------ Data extracts
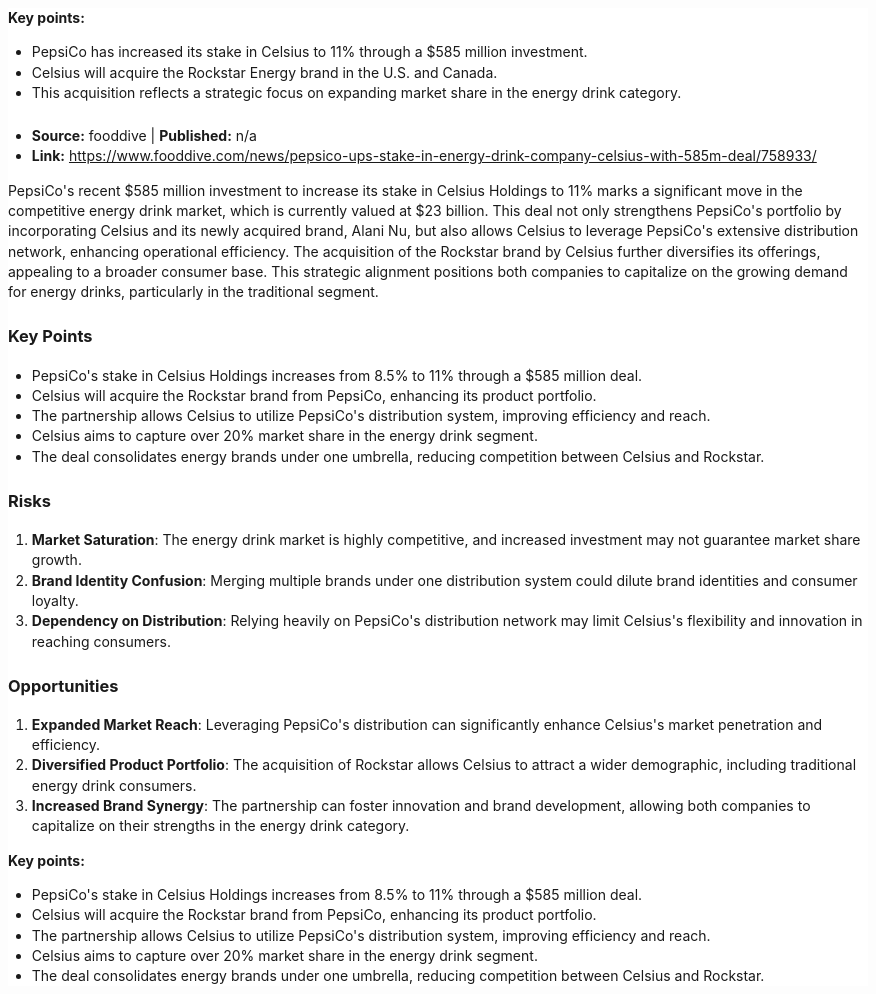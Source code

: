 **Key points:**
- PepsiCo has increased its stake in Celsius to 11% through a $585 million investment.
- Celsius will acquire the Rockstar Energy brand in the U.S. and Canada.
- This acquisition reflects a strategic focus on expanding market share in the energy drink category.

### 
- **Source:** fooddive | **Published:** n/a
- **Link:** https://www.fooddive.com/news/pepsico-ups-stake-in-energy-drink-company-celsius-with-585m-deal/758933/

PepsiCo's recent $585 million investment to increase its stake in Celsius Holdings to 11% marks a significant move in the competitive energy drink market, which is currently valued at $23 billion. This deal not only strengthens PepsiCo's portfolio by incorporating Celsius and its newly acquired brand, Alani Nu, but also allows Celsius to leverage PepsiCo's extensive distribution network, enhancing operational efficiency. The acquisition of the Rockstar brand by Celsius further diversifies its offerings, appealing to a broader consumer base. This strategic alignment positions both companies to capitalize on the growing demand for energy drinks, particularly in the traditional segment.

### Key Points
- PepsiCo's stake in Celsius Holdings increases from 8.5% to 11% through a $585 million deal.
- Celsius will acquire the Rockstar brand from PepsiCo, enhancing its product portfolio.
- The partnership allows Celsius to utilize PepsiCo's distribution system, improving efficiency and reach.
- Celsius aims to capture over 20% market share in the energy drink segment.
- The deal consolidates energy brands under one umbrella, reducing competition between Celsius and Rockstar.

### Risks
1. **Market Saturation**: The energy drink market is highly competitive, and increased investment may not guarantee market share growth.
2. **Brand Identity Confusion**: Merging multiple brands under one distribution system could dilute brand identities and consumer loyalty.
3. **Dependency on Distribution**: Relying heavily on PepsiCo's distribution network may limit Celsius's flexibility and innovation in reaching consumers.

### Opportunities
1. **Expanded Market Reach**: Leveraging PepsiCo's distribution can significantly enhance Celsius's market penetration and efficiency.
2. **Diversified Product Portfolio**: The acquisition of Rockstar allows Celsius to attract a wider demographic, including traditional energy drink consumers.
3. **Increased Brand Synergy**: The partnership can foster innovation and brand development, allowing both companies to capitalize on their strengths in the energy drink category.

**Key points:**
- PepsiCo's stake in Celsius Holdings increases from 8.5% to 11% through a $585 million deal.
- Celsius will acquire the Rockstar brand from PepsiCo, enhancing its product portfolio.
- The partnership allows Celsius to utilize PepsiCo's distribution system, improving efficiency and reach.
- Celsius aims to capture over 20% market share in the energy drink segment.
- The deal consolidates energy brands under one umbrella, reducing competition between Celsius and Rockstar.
------------
------ Data extracts
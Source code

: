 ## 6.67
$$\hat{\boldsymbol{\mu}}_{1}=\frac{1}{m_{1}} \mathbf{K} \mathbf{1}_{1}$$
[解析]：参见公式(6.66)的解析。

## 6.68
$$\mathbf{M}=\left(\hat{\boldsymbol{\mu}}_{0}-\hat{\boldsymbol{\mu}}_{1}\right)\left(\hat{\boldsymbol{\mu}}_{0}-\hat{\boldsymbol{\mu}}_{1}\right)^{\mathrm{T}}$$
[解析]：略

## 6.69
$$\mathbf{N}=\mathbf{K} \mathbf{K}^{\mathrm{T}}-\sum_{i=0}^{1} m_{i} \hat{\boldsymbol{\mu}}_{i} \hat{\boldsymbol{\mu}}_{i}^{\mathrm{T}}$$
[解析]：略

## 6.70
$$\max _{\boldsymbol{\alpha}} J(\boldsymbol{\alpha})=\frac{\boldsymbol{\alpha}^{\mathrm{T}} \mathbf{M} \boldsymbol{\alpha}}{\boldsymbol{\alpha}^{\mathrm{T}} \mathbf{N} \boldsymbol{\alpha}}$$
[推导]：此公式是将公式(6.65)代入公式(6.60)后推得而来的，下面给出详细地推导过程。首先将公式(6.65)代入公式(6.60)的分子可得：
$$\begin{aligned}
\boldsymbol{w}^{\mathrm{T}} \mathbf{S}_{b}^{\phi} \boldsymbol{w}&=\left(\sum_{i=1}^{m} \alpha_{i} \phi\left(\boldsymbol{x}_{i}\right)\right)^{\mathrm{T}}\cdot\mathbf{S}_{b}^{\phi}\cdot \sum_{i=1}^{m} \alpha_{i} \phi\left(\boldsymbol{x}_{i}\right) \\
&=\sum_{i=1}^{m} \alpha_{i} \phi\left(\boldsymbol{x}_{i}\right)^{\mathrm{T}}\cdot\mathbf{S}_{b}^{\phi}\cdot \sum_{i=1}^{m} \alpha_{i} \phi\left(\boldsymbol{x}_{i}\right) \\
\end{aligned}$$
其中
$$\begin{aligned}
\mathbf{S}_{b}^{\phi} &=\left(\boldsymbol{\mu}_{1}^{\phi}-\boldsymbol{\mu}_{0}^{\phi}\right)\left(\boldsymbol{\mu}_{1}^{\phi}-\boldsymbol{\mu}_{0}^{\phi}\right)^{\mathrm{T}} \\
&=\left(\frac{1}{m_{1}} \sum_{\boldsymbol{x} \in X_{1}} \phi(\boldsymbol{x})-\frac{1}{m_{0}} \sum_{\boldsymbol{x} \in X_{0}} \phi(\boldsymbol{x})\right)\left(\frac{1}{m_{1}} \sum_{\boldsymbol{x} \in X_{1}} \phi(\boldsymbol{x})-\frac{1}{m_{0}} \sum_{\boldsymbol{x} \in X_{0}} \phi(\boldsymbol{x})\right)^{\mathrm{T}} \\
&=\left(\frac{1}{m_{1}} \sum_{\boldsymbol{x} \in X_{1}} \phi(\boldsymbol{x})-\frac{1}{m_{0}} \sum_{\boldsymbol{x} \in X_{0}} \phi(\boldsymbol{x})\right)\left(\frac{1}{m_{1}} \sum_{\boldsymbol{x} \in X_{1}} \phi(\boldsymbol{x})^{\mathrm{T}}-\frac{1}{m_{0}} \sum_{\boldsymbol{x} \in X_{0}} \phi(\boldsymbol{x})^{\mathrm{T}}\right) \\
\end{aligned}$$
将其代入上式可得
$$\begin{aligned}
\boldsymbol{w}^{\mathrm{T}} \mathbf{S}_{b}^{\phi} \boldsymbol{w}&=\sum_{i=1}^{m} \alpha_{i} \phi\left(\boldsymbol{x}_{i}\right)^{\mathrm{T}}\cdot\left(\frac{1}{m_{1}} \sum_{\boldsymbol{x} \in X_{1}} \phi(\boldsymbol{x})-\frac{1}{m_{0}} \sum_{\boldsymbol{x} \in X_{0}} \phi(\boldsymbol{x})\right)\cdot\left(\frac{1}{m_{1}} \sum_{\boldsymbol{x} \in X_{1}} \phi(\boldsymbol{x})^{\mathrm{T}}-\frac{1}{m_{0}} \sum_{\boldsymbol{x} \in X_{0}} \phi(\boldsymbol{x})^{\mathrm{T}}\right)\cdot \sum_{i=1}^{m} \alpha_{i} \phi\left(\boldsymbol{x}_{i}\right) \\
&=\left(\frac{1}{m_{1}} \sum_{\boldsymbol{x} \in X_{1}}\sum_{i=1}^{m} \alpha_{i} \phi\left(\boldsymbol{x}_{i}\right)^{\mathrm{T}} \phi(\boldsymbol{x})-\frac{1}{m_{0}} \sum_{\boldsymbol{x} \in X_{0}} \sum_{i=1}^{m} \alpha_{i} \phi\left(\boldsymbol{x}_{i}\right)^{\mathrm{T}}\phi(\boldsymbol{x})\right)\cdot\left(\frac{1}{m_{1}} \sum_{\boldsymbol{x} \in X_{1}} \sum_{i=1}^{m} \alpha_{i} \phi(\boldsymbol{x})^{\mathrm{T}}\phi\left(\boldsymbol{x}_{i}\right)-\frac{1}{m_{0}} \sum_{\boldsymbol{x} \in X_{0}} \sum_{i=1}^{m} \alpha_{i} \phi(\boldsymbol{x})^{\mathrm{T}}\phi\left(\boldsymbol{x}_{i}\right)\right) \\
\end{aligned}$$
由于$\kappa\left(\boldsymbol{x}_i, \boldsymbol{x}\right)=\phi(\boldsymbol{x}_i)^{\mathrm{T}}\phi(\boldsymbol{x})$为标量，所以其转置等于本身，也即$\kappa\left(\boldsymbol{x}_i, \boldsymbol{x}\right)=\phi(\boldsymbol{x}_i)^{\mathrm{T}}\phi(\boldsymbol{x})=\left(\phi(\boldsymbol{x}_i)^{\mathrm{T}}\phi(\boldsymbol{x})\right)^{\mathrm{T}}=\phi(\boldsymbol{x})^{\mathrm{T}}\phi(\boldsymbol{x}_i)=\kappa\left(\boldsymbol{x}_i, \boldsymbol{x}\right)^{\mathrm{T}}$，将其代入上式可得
------------
Look through the listing above and copy each line with the word "million" in it.

#### Your response
- PepsiCo has increased its stake in Celsius to 11% through a $585 million investment.
PepsiCo's recent $585 million investment to increase its stake in Celsius Holdings to 11% marks a significant move in the competitive energy drink market, which is currently valued at $23 billion. This deal not only strengthens PepsiCo's portfolio by incorporating Celsius and its newly acquired brand, Alani Nu, but also allows Celsius to leverage PepsiCo's extensive distribution network, enhancing operational efficiency. The acquisition of the Rockstar brand by Celsius further diversifies its offerings, appealing to a broader consumer base. This strategic alignment positions both companies to capitalize on the growing demand for energy drinks, particularly in the traditional segment.
- PepsiCo's stake in Celsius Holdings increases from 8.5% to 11% through a $585 million deal.
- PepsiCo's stake in Celsius Holdings increases from 8.5% to 11% through a $585 million deal.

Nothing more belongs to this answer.